WHAT YOU WILL DO: From the entries below, reproduce exactly the line containing "начальных данных |", the line containing "между таблицами |", and every line in between, with nothing added.

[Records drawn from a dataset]
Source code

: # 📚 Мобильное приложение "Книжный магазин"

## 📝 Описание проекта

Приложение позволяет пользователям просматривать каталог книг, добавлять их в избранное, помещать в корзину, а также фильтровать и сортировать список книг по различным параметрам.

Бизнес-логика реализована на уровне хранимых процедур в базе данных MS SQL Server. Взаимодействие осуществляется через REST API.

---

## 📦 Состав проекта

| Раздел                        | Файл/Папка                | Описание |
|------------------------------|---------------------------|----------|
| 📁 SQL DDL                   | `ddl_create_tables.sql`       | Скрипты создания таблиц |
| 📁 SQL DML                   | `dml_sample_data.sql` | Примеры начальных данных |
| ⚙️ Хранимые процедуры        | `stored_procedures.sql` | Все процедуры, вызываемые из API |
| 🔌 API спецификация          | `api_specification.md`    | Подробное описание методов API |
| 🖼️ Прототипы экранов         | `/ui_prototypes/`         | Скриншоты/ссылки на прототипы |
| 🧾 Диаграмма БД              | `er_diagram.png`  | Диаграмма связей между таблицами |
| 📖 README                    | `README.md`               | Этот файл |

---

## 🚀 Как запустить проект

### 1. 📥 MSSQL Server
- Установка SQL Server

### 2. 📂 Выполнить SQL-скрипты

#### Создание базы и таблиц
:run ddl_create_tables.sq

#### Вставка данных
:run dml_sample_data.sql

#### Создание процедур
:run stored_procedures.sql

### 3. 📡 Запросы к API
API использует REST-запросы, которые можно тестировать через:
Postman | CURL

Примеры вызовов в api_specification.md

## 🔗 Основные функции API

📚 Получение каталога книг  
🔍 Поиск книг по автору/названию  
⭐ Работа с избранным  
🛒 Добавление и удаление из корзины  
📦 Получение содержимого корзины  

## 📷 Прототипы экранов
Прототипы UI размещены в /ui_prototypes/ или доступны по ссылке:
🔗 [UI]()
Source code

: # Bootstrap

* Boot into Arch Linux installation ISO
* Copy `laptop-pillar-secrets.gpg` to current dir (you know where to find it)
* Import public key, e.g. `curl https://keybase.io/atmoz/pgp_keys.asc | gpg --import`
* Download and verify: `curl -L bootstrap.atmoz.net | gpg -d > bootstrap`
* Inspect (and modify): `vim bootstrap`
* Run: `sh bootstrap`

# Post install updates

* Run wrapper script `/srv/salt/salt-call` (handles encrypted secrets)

==

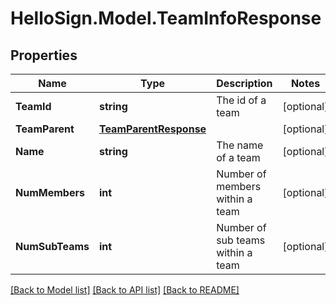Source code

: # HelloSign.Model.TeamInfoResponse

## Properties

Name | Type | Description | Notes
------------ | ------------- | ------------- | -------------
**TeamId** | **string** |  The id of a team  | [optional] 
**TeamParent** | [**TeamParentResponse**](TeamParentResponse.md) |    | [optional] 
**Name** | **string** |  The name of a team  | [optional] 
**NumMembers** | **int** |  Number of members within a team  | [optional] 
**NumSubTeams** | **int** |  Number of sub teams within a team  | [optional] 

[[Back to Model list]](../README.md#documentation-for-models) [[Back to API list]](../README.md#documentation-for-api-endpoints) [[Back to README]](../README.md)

...

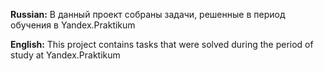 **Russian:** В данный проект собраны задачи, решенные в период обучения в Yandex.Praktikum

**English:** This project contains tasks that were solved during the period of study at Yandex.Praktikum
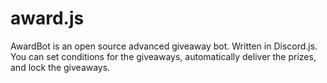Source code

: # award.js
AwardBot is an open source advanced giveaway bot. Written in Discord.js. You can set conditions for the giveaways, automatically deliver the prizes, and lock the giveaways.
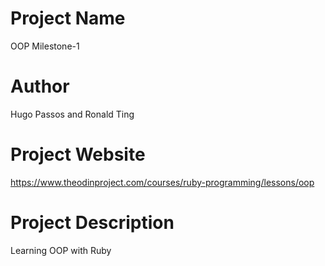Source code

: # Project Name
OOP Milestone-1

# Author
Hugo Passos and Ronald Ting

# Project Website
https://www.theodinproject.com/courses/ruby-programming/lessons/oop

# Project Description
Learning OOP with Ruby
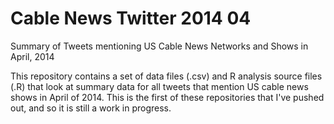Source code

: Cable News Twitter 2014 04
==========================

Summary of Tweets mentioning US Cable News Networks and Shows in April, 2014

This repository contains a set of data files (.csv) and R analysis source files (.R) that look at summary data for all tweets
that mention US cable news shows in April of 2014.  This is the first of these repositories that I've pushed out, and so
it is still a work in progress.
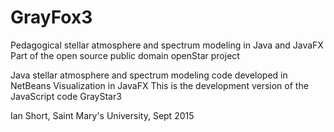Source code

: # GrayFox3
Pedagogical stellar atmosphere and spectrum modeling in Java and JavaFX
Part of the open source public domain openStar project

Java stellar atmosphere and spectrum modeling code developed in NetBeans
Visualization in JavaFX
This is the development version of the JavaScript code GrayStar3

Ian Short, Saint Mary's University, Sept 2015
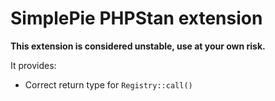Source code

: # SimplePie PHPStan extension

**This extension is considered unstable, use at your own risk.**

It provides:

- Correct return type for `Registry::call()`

EXPECTED ANSWER:
| 📁 SQL DML                   | `dml_sample_data.sql` | Примеры начальных данных |
| ⚙️ Хранимые процедуры        | `stored_procedures.sql` | Все процедуры, вызываемые из API |
| 🔌 API спецификация          | `api_specification.md`    | Подробное описание методов API |
| 🖼️ Прототипы экранов         | `/ui_prototypes/`         | Скриншоты/ссылки на прототипы |
| 🧾 Диаграмма БД              | `er_diagram.png`  | Диаграмма связей между таблицами |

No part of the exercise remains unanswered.